Saved data entries:
* * *
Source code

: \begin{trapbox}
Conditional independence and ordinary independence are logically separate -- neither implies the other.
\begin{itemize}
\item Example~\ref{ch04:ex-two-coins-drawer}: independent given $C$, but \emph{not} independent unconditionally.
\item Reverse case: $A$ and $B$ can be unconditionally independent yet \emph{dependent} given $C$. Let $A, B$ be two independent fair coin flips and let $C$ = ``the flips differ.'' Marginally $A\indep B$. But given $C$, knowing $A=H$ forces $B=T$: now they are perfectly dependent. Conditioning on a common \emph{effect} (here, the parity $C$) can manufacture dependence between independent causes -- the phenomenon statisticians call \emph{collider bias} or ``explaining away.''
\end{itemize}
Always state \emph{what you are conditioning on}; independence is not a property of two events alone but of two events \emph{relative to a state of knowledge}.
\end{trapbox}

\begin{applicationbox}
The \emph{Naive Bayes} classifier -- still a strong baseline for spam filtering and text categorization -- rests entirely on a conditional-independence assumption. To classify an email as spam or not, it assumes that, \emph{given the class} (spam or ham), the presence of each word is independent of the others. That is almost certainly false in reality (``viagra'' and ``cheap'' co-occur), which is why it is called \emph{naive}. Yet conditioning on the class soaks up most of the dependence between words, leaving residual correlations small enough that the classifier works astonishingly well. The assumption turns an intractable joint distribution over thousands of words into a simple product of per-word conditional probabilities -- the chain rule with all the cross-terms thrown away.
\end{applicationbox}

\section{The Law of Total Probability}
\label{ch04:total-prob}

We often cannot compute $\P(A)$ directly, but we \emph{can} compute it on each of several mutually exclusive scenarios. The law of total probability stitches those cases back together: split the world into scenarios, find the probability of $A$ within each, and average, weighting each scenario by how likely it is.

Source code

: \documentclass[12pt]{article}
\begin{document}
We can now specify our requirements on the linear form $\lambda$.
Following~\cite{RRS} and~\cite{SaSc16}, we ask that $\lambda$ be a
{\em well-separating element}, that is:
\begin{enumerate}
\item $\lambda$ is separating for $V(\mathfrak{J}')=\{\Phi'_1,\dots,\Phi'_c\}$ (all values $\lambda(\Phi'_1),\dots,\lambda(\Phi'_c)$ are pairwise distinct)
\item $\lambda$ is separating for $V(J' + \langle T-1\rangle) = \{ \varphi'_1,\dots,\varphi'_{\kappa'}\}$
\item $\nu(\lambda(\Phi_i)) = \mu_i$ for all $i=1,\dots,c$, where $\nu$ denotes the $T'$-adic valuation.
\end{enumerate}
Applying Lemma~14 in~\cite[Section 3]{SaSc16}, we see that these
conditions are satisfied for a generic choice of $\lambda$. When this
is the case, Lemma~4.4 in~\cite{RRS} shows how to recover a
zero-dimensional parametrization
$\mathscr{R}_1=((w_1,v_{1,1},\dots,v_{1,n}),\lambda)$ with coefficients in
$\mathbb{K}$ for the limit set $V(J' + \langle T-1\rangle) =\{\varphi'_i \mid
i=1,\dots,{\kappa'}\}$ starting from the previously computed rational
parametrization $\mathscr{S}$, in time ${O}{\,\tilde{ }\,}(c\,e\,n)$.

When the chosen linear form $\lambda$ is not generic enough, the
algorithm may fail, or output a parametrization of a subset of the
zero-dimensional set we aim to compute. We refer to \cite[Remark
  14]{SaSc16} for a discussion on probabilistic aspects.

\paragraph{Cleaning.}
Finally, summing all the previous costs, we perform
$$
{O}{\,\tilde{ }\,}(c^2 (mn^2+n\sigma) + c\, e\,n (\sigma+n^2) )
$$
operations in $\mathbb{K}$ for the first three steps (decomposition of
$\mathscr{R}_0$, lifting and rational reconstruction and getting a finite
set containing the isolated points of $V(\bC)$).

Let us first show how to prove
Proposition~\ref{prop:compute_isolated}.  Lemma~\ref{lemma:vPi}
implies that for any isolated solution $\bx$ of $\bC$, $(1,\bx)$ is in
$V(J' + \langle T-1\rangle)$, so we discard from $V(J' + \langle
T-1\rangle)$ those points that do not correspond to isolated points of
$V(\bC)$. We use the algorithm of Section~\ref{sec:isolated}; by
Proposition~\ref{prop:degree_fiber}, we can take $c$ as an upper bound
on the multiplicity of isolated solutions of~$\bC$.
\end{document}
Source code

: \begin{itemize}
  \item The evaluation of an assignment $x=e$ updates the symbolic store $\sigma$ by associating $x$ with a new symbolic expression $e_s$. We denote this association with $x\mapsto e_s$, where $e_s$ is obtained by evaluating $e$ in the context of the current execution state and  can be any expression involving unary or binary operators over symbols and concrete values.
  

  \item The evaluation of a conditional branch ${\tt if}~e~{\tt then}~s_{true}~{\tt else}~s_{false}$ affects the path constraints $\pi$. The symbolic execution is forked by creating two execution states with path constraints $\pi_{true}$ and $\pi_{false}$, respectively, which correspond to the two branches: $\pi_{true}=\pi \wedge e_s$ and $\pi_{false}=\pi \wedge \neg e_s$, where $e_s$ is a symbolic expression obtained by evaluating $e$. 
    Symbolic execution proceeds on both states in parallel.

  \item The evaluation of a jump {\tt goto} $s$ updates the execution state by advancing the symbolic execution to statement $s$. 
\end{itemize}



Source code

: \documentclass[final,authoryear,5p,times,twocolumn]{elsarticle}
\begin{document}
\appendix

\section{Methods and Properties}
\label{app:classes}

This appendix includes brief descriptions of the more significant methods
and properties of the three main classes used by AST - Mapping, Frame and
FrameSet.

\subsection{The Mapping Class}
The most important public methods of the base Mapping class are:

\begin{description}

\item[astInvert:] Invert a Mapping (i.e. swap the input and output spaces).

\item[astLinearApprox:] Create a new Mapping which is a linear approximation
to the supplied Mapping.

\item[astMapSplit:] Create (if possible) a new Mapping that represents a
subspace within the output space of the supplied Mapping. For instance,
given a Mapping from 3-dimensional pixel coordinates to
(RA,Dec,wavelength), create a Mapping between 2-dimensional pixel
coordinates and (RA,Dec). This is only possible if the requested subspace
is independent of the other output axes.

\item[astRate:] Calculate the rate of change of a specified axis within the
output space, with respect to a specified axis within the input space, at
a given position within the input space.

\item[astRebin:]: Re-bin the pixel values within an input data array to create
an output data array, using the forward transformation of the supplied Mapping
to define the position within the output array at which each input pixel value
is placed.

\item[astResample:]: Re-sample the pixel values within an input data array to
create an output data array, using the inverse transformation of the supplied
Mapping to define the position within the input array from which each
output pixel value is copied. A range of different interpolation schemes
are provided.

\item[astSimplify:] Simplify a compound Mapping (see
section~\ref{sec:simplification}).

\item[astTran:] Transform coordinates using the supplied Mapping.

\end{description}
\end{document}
* * *
▸ **TASK PROMPT**
In the entries above, find each line with the string "rangle" and copy it.

▸ **RESULT FOR THIS TASK**
\item $\lambda$ is separating for $V(J' + \langle T-1\rangle) = \{ \varphi'_1,\dots,\varphi'_{\kappa'}\}$
$\mathbb{K}$ for the limit set $V(J' + \langle T-1\rangle) =\{\varphi'_i \mid
$V(J' + \langle T-1\rangle)$, so we discard from $V(J' + \langle
T-1\rangle)$ those points that do not correspond to isolated points of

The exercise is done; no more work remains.